I see the story of God's work in Israel in the Carmelite themes, and particularly in the experiences of Mary. The people of Israel were waiting for salvation from their very real troubles and for things to finally be made right. Mary certainly wasn't sitting around waiting for an angel to show up and tell her she'd have a child who would Change Everything: but she was waiting, we might guess, for God to reach into history and do something good. (We are waiting--I am waiting--still, again. But how much should we be waiting, and how much should we be doing?)
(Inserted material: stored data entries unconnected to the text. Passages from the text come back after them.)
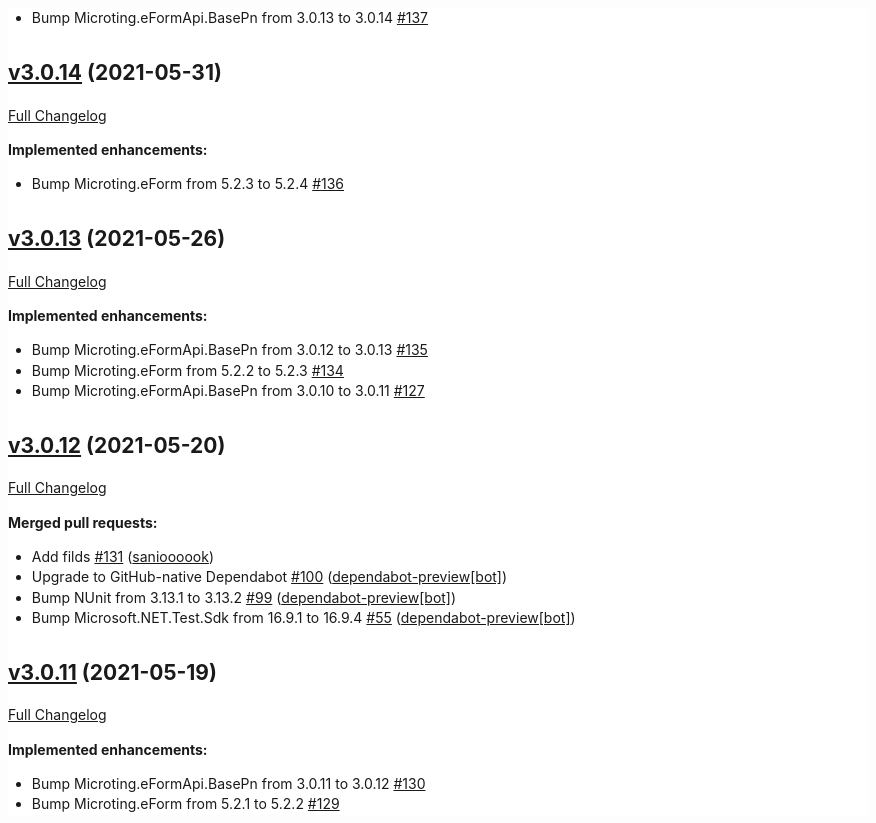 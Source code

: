 - Bump Microting.eFormApi.BasePn from 3.0.13 to 3.0.14 [\#137](https://github.com/microting/eform-items-planning-base/issues/137)

## [v3.0.14](https://github.com/microting/eform-items-planning-base/tree/v3.0.14) (2021-05-31)

[Full Changelog](https://github.com/microting/eform-items-planning-base/compare/v3.0.13...v3.0.14)

**Implemented enhancements:**

- Bump Microting.eForm from 5.2.3 to 5.2.4 [\#136](https://github.com/microting/eform-items-planning-base/issues/136)

## [v3.0.13](https://github.com/microting/eform-items-planning-base/tree/v3.0.13) (2021-05-26)

[Full Changelog](https://github.com/microting/eform-items-planning-base/compare/v3.0.12...v3.0.13)

**Implemented enhancements:**

- Bump Microting.eFormApi.BasePn from 3.0.12 to 3.0.13 [\#135](https://github.com/microting/eform-items-planning-base/issues/135)
- Bump Microting.eForm from 5.2.2 to 5.2.3 [\#134](https://github.com/microting/eform-items-planning-base/issues/134)
- Bump Microting.eFormApi.BasePn from 3.0.10 to 3.0.11 [\#127](https://github.com/microting/eform-items-planning-base/issues/127)

## [v3.0.12](https://github.com/microting/eform-items-planning-base/tree/v3.0.12) (2021-05-20)

[Full Changelog](https://github.com/microting/eform-items-planning-base/compare/v3.0.11...v3.0.12)

**Merged pull requests:**

- Add filds  [\#131](https://github.com/microting/eform-items-planning-base/pull/131) ([sanioooook](https://github.com/sanioooook))
- Upgrade to GitHub-native Dependabot [\#100](https://github.com/microting/eform-items-planning-base/pull/100) ([dependabot-preview[bot]](https://github.com/apps/dependabot-preview))
- Bump NUnit from 3.13.1 to 3.13.2 [\#99](https://github.com/microting/eform-items-planning-base/pull/99) ([dependabot-preview[bot]](https://github.com/apps/dependabot-preview))
- Bump Microsoft.NET.Test.Sdk from 16.9.1 to 16.9.4 [\#55](https://github.com/microting/eform-items-planning-base/pull/55) ([dependabot-preview[bot]](https://github.com/apps/dependabot-preview))

## [v3.0.11](https://github.com/microting/eform-items-planning-base/tree/v3.0.11) (2021-05-19)

[Full Changelog](https://github.com/microting/eform-items-planning-base/compare/v3.0.10...v3.0.11)

**Implemented enhancements:**

- Bump Microting.eFormApi.BasePn from 3.0.11 to 3.0.12 [\#130](https://github.com/microting/eform-items-planning-base/issues/130)
- Bump Microting.eForm from 5.2.1 to 5.2.2 [\#129](https://github.com/microting/eform-items-planning-base/issues/129)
After waiting, we move to accepting. I love a Kathleen Norris poem called "Mysteries of the Incarnation: She Said Yeah," which plays with the Rolling Stones song the crazy beauty of sexuality, its potential for loveliness and godliness in both practice and renunciation. Rosemary Radford Reuther is one of the many feminist theologians who point out the beautiful fact that Mary, Mother of Christ, could be called the first Christian: the first to say "yes" to God's redemptive work in the world through Christ, the first to submit to the upside-down nature of that Incarnation as God's intervention in human history. The angel asked Mary -- and God waited for an answer, reliant on Mary as a partner in this unfathomable project.
What did Mary have to accept? First of all, the impossible. But also, an uncertain future, the prospect of being called crazy and unchaste, even becoming a social outcast. And she accepted it all. Why?
And what are we called to accept?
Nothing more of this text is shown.